=== Source data ===
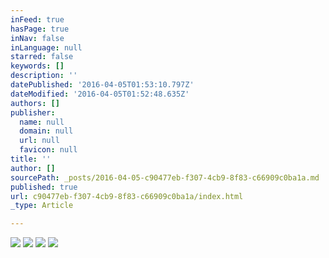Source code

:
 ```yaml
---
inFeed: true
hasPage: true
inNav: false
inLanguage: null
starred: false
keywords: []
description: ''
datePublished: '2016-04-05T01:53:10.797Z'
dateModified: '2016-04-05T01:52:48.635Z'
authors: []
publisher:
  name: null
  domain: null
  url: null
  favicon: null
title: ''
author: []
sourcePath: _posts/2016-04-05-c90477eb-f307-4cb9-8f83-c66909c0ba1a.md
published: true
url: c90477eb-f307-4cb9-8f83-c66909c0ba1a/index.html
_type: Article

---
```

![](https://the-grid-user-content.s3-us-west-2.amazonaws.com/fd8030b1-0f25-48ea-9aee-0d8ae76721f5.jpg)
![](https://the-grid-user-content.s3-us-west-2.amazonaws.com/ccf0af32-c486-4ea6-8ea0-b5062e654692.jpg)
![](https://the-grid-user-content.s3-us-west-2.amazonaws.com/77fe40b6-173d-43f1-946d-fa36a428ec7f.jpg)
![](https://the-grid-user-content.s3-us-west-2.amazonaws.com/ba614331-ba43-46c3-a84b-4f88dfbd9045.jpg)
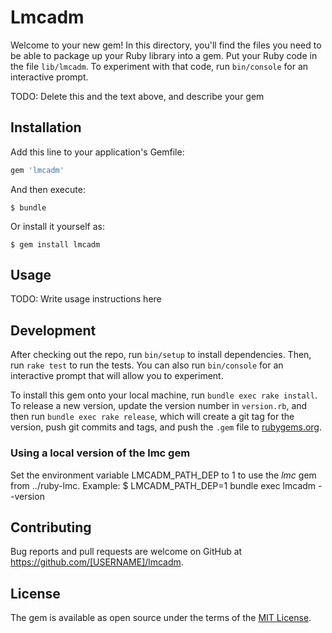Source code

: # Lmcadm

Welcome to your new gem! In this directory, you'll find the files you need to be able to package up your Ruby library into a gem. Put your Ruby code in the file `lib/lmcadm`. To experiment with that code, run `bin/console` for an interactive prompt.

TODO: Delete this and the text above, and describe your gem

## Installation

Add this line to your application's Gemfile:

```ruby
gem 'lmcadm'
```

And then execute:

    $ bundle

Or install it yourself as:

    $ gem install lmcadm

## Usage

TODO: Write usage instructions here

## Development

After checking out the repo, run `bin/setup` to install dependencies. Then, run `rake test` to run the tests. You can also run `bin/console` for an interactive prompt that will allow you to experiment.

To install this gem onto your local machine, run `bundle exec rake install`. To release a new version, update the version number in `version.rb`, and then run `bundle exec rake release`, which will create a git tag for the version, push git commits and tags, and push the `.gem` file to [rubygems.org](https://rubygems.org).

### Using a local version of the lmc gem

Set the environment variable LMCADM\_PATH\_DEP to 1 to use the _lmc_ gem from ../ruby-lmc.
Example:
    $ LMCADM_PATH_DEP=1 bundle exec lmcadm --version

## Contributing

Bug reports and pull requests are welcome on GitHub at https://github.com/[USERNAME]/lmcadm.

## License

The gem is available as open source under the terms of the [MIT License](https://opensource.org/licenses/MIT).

=== TASK DIRECTIONS ===
Repeat the records above word for word. Pictures stay out of the copy.

=== EXPECTED ANSWER ===
Source code

:
 ```yaml
---
inFeed: true
hasPage: true
inNav: false
inLanguage: null
starred: false
keywords: []
description: ''
datePublished: '2016-04-05T01:53:10.797Z'
dateModified: '2016-04-05T01:52:48.635Z'
authors: []
publisher:
  name: null
  domain: null
  url: null
  favicon: null
title: ''
author: []
sourcePath: _posts/2016-04-05-c90477eb-f307-4cb9-8f83-c66909c0ba1a.md
published: true
url: c90477eb-f307-4cb9-8f83-c66909c0ba1a/index.html
_type: Article

---
```

![](https://the-grid-user-content.s3-us-west-2.amazonaws.com/fd8030b1-0f25-48ea-9aee-0d8ae76721f5.jpg)
![](https://the-grid-user-content.s3-us-west-2.amazonaws.com/ccf0af32-c486-4ea6-8ea0-b5062e654692.jpg)
![](https://the-grid-user-content.s3-us-west-2.amazonaws.com/77fe40b6-173d-43f1-946d-fa36a428ec7f.jpg)
![](https://the-grid-user-content.s3-us-west-2.amazonaws.com/ba614331-ba43-46c3-a84b-4f88dfbd9045.jpg)
Source code

: # Lmcadm

Welcome to your new gem! In this directory, you'll find the files you need to be able to package up your Ruby library into a gem. Put your Ruby code in the file `lib/lmcadm`. To experiment with that code, run `bin/console` for an interactive prompt.

TODO: Delete this and the text above, and describe your gem

## Installation

Add this line to your application's Gemfile:

```ruby
gem 'lmcadm'
```

And then execute:

    $ bundle

Or install it yourself as:

    $ gem install lmcadm

## Usage

TODO: Write usage instructions here

## Development

After checking out the repo, run `bin/setup` to install dependencies. Then, run `rake test` to run the tests. You can also run `bin/console` for an interactive prompt that will allow you to experiment.

To install this gem onto your local machine, run `bundle exec rake install`. To release a new version, update the version number in `version.rb`, and then run `bundle exec rake release`, which will create a git tag for the version, push git commits and tags, and push the `.gem` file to [rubygems.org](https://rubygems.org).

### Using a local version of the lmc gem

Set the environment variable LMCADM\_PATH\_DEP to 1 to use the _lmc_ gem from ../ruby-lmc.
Example:
    $ LMCADM_PATH_DEP=1 bundle exec lmcadm --version

## Contributing

Bug reports and pull requests are welcome on GitHub at https://github.com/[USERNAME]/lmcadm.

## License

The gem is available as open source under the terms of the [MIT License](https://opensource.org/licenses/MIT).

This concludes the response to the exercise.